The high temperatures that have been recorded in recent days can be deadly, especially for the elderly, pregnant women, and those who work outdoors.
And it is that in recent days Miami, one of the most important beach destinations in the US, has registered temperatures above 30 ° C, and that will continue to be the case for at least next week, according to the Meteored website. However, high percentages of rain are also forecast between today and tomorrow.
In this sense, with the "Heat Season Campaign," the first heating plan will be created under a new working group to better inform and prepare citizens for high temperatures.
Levine Cava said the plan would include the installation of shade structures at bus stops, centralized cooling centers, cool pavements, and the expansion of long-standing and successful programs already in place in the county, such as the Adopt a Tree program. By planting more trees. which will create an "urban canopy."

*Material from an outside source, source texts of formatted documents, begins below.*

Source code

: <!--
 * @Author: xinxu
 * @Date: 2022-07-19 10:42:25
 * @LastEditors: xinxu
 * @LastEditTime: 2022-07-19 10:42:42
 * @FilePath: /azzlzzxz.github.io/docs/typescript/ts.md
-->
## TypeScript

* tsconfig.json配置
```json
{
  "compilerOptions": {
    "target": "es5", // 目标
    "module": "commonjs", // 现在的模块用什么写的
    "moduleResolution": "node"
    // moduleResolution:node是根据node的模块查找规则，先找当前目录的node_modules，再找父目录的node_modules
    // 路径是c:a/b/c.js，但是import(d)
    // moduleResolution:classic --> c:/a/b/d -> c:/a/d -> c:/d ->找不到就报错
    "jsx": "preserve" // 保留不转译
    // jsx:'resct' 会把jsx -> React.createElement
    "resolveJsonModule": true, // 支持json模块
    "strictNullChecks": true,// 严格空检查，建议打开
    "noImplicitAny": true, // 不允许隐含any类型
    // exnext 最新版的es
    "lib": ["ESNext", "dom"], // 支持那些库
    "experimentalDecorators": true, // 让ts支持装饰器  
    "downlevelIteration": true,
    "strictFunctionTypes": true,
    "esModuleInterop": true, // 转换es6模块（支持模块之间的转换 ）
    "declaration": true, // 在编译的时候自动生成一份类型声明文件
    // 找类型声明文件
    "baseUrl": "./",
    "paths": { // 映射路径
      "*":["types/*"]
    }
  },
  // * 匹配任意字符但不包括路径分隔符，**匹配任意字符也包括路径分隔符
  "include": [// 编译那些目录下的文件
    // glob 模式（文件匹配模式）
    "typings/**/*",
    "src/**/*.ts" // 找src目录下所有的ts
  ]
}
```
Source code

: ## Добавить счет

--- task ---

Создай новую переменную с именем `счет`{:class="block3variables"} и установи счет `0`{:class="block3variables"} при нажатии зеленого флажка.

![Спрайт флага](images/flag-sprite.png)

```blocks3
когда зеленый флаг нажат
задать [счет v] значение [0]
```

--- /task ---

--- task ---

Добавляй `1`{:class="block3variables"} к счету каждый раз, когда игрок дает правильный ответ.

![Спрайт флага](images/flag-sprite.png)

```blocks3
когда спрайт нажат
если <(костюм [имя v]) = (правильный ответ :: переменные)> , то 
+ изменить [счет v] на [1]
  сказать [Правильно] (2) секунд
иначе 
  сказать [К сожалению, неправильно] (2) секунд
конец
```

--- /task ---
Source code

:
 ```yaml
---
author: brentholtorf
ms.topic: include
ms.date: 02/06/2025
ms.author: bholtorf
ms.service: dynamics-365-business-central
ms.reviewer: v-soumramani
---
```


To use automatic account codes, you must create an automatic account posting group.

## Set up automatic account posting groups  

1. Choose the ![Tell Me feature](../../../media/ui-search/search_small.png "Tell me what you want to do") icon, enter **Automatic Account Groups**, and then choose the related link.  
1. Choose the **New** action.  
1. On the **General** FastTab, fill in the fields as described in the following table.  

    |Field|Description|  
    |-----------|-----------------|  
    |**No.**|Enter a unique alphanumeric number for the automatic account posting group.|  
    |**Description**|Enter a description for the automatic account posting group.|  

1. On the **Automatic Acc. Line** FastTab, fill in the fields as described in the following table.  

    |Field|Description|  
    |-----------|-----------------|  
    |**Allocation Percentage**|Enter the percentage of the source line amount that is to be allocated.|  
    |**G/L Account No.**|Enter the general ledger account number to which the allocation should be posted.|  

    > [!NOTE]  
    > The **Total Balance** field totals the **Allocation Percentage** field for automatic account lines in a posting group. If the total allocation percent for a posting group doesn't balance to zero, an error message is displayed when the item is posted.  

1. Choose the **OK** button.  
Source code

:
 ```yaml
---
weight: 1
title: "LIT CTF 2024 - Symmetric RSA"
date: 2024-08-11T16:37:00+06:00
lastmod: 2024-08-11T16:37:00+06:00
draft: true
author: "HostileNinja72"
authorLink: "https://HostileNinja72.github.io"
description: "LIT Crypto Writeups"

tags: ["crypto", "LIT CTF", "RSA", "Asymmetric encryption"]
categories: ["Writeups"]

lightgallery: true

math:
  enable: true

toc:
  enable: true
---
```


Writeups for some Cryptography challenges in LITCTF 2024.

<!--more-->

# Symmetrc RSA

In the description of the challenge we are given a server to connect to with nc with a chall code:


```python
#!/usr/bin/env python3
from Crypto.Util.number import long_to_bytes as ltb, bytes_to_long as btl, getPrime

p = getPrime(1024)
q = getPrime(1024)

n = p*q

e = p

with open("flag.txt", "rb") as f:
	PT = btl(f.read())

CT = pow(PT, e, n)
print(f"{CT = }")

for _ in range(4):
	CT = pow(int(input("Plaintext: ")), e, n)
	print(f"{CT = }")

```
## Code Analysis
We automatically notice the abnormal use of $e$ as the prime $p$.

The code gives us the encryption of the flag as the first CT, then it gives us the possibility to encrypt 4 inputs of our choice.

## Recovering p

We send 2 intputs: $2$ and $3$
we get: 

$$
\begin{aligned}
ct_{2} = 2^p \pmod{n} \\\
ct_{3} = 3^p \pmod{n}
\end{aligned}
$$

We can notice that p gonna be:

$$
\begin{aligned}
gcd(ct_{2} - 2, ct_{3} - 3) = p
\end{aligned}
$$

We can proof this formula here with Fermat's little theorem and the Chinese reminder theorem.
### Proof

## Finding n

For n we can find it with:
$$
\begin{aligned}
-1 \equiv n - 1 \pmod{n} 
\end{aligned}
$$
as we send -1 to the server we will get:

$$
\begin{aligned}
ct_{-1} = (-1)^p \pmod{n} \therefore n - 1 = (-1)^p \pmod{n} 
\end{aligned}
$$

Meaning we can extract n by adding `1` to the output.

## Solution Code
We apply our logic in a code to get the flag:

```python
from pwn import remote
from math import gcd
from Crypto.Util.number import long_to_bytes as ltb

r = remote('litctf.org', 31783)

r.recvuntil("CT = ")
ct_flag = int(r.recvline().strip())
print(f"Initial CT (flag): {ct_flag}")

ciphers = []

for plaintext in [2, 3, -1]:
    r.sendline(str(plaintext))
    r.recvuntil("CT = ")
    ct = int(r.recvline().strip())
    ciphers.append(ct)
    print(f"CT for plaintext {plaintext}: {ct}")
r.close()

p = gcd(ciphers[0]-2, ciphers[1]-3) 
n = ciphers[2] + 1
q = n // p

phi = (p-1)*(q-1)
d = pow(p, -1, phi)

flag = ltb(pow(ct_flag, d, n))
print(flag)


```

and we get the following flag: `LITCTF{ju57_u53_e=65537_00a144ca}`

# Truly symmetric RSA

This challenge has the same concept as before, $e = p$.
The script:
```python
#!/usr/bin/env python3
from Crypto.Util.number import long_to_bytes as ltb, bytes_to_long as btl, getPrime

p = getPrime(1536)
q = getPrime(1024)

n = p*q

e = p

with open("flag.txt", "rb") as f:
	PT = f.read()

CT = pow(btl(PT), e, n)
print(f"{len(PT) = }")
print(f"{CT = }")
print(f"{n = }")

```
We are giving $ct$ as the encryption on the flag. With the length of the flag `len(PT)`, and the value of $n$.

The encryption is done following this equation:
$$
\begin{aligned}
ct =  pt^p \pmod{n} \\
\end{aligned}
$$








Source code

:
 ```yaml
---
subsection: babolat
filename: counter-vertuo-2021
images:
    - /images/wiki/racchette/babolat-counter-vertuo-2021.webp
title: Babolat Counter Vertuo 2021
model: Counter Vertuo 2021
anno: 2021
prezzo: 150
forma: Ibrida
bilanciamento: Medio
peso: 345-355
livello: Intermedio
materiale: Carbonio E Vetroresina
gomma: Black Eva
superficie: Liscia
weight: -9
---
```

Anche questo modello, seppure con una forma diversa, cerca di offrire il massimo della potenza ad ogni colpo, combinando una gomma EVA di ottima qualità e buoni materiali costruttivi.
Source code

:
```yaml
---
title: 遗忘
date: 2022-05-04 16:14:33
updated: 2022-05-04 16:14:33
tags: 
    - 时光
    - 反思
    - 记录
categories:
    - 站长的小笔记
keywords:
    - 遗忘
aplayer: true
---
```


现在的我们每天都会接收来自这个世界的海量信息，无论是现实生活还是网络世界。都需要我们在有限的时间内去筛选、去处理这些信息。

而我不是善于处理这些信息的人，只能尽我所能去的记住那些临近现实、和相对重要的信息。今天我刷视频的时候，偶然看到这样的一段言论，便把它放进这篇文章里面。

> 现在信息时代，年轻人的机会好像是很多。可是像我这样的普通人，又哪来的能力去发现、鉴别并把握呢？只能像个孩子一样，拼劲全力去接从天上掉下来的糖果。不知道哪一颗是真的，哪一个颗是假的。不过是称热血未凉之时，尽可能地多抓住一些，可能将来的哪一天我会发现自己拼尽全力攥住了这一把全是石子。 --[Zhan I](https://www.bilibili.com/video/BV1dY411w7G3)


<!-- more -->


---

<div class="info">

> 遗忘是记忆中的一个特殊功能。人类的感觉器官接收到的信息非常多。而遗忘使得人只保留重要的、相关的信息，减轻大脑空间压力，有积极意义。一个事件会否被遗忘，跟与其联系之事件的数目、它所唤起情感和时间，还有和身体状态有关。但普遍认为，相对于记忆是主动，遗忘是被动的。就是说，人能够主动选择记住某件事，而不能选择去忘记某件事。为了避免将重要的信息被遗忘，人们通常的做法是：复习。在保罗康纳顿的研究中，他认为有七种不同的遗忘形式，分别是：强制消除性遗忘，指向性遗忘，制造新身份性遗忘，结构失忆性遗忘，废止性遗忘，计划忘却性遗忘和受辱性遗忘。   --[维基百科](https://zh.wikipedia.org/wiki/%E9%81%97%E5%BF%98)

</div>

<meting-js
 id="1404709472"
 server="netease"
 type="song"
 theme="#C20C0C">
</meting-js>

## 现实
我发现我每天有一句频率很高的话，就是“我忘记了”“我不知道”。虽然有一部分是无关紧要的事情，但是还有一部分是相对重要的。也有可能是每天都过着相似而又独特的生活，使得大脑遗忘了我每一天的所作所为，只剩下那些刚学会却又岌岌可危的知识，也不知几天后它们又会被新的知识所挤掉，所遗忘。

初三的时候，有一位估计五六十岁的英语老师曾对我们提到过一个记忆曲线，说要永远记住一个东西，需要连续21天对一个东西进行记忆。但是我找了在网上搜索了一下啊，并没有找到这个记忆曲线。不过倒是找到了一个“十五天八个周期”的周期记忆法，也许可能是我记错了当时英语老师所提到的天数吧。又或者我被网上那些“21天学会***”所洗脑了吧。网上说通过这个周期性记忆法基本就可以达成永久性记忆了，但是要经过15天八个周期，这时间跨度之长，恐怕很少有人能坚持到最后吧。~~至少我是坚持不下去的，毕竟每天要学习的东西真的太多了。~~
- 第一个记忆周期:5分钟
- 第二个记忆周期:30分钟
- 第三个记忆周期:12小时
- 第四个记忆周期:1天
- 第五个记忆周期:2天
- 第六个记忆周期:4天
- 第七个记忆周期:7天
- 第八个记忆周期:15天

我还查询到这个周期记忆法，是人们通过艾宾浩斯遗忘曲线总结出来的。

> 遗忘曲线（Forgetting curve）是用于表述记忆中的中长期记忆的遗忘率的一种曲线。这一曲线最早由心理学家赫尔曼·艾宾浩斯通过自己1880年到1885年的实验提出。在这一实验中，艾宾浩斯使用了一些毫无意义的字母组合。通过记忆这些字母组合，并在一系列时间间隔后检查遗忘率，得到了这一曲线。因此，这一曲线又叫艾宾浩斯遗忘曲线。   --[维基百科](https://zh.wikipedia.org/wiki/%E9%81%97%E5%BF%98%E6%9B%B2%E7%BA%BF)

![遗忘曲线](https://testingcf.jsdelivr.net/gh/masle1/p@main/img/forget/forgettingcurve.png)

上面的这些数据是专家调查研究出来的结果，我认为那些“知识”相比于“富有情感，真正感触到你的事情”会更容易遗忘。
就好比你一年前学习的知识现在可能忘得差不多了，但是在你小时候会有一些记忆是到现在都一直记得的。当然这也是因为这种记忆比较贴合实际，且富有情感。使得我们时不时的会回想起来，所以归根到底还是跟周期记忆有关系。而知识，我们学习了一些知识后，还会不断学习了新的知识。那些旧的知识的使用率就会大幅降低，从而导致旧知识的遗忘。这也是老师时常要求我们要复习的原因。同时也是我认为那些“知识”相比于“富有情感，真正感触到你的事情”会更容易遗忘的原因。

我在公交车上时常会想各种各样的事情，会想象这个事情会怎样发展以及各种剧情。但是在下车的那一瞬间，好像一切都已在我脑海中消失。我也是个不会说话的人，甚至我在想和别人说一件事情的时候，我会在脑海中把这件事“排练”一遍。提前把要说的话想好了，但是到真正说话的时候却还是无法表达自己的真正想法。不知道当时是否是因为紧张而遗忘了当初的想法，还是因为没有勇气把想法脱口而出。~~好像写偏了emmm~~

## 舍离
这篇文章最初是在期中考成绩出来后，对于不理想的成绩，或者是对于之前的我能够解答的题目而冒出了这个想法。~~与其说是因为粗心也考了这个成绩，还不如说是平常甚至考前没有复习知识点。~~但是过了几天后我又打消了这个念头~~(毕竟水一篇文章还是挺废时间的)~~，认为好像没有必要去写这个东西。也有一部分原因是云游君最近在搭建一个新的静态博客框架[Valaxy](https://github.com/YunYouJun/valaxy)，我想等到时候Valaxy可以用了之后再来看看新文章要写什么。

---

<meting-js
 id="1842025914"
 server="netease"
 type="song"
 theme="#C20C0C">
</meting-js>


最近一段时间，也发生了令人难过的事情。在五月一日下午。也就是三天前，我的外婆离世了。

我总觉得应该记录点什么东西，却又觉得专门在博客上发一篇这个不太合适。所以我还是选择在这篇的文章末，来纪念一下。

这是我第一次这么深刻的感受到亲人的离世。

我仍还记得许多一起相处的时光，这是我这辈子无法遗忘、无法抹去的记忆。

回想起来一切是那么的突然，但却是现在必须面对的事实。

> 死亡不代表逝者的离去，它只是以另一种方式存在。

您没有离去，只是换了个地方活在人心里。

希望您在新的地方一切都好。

The initiative will be included in the county's wider Resilient 305 initiative and will be supported by a number of nonprofits, including the Adrian Erst-Rockefeller Foundation Flexibility Center and the Miami Foundation.
They will facilitate vaccination against COVID-19.
On the other hand, the Florida Department of Health announced that as of this April 30, no requirement would be requested in the vaccination centers against the coronavirus ( COVID-19 ) for anyone who wants to be immunized.
This means that all those over 16 years of age will be able to receive the dose without proof of residence, which opens the way for undocumented people and, in addition, facilitates "vaccine tourism" in this state.
This change, of course, was celebrated by Levine Cava through his Twitter account: "It is a victory for all of us who call our community home," he wrote.
It should be remembered that last January, in response to the arrival of tourists eager to be immunized when vaccines against COVID-19 were still scarce. The media reported that several wealthy Latin Americans had been creatively circumventing the residency requirement. Airbnb, for example, they did so by showing bank accounts or temporary rental agreements with addresses in the United States, which were later canceled.
In this regard, Florida imposed the residency test as a requirement to receive the injection. But the measure affected undocumented workers, who often do not have a driver's license, contracts, or bills in their name, so lawmakers and activists had been calling on Governor Ron DeSantis to remove this hurdle.
Now that more than six million people have been vaccinated in Florida and the demand is much lower, the Department of Health has reversed its decision.